I'm trying to solve a differential equation but am stuck on a specific step that involves integration. Could someone please explain how the following is true?

http://img121.imageshack.us/img121/3763/integraln.jpg

If we integrate both sides both sides with respect to t, I would have expected the following result:

1/(1+t^2) - 1/(1+1^2)*y = 3*arctan(t) + C

And factoring out the 1/(1+t^2) from the left, we would get [1/(1+t^2)](y-1). Solving for y becomes

-3*arctan(t)*(1+t^2) +1 + C = y

Why am I incorrect?

I'm not 100% sure your wxy Or, xyz statement is true, but I'm not much of a math guy as far as engineers are concerned.

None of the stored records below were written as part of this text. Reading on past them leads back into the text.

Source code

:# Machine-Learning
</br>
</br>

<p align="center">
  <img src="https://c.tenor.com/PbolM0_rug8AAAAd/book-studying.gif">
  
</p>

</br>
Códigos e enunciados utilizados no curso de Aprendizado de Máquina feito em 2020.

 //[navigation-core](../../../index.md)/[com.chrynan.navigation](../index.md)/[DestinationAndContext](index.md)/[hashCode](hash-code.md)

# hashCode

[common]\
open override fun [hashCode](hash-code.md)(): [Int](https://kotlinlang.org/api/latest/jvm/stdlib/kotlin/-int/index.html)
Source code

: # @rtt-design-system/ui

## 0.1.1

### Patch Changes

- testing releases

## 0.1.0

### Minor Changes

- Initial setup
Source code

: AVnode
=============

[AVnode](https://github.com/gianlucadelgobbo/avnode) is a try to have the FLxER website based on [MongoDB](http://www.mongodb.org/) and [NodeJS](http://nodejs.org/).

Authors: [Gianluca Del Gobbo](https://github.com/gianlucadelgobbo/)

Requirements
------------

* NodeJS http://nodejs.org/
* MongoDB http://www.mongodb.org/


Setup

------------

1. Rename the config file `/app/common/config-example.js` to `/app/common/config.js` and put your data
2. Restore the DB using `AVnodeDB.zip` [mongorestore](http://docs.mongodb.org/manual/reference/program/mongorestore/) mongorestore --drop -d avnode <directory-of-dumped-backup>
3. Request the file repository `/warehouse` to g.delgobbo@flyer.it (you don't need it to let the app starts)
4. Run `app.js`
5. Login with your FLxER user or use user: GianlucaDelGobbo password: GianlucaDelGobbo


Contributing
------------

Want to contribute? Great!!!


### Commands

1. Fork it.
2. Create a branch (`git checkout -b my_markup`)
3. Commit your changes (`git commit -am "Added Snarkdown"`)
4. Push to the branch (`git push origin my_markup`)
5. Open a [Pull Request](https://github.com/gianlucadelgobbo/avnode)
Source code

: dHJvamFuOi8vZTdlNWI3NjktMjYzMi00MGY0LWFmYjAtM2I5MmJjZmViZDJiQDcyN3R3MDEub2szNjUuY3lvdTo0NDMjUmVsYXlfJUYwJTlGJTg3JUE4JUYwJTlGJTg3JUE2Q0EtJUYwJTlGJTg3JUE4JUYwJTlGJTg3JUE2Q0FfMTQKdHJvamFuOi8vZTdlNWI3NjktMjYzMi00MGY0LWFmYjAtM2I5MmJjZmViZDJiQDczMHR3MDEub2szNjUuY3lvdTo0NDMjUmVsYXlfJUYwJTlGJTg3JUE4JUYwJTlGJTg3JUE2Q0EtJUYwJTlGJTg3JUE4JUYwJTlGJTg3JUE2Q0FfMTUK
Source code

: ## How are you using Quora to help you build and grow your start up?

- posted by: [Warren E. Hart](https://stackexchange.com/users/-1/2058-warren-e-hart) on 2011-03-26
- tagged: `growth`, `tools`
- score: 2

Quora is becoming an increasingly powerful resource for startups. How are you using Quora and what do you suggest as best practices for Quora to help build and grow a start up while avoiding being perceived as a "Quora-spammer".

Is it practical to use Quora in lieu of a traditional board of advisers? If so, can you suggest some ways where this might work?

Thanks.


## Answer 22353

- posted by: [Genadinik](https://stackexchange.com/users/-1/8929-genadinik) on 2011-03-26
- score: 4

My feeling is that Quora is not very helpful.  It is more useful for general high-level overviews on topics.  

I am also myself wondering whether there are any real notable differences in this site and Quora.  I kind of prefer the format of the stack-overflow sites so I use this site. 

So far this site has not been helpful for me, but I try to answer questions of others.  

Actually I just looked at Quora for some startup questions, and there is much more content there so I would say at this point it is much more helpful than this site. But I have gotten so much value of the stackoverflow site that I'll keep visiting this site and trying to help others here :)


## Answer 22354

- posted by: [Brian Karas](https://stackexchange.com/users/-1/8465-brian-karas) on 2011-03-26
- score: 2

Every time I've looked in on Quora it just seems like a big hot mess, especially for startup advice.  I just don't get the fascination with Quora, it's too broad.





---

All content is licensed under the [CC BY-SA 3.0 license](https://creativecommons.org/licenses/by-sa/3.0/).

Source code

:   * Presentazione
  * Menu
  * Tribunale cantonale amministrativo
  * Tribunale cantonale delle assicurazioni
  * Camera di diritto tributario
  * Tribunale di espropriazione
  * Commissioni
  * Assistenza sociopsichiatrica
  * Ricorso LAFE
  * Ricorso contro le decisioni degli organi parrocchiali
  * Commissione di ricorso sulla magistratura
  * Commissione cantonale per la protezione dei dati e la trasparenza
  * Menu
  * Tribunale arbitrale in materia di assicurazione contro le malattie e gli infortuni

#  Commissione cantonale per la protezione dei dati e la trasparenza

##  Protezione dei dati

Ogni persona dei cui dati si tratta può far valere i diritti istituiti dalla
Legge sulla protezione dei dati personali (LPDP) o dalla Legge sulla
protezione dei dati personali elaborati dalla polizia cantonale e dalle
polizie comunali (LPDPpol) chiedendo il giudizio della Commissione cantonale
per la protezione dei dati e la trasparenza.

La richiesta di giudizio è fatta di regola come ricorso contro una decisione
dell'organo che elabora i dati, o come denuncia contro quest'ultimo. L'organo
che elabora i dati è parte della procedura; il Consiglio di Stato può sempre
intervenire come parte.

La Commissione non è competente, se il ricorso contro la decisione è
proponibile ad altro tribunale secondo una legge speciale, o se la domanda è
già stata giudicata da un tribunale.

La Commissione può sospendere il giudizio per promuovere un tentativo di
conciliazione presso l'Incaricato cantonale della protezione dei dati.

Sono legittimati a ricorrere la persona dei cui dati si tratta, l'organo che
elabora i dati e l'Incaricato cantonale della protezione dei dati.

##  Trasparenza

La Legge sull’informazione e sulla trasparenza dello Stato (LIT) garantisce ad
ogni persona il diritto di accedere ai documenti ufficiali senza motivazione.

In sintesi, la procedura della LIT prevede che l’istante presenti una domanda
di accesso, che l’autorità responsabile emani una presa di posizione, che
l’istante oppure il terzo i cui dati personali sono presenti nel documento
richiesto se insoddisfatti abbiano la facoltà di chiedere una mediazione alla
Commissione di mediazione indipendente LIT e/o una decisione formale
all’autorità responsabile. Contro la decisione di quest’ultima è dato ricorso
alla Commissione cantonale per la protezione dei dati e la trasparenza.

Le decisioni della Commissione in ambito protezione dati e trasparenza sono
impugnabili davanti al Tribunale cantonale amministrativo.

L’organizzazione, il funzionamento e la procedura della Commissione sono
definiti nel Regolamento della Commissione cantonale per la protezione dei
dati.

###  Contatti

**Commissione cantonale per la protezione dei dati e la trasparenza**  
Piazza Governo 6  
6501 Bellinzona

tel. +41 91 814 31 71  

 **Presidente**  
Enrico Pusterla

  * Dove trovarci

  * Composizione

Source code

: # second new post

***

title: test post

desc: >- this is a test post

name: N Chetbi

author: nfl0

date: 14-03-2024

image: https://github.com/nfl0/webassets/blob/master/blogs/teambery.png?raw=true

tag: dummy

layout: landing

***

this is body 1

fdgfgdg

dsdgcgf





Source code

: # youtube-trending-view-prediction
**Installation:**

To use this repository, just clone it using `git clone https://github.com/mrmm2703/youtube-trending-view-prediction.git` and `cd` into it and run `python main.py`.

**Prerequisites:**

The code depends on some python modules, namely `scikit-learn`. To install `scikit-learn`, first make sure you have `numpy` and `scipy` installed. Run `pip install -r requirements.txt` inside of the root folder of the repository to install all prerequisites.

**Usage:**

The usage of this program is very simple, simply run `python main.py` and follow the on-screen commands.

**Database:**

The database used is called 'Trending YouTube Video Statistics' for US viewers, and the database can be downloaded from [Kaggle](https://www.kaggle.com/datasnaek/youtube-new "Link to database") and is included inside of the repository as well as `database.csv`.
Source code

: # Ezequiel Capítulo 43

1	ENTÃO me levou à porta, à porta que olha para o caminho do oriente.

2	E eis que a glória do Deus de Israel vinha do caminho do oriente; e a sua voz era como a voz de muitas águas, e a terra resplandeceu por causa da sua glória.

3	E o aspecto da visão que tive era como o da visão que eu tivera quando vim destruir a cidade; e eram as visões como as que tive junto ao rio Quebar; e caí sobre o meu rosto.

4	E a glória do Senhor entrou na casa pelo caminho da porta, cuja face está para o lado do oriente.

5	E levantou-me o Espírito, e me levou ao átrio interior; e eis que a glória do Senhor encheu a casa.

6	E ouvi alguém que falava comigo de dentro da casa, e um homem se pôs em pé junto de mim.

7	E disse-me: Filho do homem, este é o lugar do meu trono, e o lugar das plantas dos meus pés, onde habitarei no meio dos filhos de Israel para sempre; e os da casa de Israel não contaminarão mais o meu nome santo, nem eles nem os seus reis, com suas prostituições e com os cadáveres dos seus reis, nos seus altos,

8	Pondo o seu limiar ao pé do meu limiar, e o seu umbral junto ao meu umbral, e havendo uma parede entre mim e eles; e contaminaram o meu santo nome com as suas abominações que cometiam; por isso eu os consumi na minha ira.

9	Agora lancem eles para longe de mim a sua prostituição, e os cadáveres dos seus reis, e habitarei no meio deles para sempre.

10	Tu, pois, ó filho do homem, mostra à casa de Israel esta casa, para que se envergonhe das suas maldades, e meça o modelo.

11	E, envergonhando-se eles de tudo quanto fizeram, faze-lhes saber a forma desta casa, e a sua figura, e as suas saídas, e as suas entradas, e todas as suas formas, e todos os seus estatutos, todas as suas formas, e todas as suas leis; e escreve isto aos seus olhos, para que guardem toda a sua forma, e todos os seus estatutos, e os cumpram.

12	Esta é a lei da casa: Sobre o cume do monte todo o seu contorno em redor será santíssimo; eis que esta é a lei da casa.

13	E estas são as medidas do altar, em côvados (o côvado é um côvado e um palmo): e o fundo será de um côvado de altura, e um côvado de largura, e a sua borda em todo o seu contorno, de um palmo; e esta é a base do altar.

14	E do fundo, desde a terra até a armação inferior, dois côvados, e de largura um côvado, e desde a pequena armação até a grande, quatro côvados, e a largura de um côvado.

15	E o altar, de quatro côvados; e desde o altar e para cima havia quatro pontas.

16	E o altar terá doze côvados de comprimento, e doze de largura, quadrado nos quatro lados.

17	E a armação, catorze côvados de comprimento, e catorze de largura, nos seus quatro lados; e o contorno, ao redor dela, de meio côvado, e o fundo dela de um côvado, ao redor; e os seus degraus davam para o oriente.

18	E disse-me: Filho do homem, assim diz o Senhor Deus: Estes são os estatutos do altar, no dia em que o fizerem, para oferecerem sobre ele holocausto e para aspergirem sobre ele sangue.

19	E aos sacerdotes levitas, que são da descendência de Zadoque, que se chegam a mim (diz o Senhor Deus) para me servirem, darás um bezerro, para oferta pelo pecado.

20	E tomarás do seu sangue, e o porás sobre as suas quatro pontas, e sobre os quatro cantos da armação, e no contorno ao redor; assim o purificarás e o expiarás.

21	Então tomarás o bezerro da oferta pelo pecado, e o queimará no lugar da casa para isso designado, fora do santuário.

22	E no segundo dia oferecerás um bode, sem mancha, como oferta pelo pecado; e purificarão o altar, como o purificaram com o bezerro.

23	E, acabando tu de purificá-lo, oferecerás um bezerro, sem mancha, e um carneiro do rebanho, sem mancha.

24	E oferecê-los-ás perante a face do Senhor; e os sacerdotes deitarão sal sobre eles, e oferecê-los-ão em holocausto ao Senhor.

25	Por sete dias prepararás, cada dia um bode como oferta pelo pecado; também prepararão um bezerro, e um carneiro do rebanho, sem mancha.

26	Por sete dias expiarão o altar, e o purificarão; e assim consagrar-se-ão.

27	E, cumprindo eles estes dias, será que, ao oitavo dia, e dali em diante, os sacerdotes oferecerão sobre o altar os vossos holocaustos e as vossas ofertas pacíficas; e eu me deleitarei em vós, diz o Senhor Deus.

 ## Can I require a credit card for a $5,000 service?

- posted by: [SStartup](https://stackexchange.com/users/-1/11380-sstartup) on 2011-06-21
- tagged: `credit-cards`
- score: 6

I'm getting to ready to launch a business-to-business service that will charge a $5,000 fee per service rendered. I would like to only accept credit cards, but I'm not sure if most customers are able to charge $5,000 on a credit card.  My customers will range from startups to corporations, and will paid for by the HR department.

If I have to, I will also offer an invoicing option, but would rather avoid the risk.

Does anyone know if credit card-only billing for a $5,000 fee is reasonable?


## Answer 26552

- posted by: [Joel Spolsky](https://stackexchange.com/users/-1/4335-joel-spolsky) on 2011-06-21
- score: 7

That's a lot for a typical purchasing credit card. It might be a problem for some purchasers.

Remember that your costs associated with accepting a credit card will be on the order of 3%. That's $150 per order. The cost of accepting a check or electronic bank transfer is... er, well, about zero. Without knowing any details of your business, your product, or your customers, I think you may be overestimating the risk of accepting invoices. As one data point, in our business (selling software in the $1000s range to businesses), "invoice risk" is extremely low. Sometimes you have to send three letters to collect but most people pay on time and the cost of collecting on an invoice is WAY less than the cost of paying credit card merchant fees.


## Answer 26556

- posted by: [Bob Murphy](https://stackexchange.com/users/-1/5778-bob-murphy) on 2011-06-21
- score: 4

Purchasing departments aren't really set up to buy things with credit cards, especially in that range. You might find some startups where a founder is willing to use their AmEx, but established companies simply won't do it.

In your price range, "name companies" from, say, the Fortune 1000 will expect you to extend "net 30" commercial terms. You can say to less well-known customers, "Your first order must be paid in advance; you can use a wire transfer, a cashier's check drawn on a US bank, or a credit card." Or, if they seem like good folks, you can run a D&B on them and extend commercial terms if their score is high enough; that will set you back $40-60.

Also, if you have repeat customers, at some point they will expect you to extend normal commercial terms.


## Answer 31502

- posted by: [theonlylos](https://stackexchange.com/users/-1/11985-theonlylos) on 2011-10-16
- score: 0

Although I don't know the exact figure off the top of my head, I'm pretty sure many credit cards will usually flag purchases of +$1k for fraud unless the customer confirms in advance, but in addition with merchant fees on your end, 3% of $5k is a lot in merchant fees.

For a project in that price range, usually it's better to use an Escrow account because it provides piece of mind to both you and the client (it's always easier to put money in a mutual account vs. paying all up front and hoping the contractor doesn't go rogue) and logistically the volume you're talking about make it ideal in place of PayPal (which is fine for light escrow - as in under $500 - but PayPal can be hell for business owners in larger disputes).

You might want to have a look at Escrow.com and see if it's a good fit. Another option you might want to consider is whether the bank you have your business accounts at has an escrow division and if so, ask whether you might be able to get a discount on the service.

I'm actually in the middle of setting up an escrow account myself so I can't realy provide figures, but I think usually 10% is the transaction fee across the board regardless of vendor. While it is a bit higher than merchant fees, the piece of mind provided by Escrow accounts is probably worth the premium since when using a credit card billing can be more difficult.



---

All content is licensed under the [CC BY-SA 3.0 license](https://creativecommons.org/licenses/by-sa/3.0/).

This part of your equation makes no sense: 1/(1+1^2). One would simply write that as 1/2.

That second 1 is a lower case T.

I'm pretty sure the answer is 42



or possibly poo

That second 1 is a lower case T.

Looks like a one to me but yeah must have been a typo.

oops, good catch. The one should have been a lower case t. :).

RUOkie, 42 couldn't possibly be a valid solution since the solution is a general one -- it doesn't pertain to a specific number.

RUOkie, 42 couldn't possibly be a valid solution since the solution is a general one -- it doesn't pertain to a specific number.
How can you get more general than the answer to life, the universe, and everything?

oops, good catch. The one should have been a lower case t. :).

RUOkie, 42 couldn't possibly be a valid solution since the solution is a general one -- it doesn't pertain to a specific number.

then it has to be "poo" by process of elimination. next question please.

Are you asking how the last line in the image is correct? The integral of d/dt (X) with respect to t = X (integral of a derivative of X = X). That is y/1+t^2 in your example. You already agree with the right side integral solution so now you just need to multiply both sides by 1+t^2 to solve for y.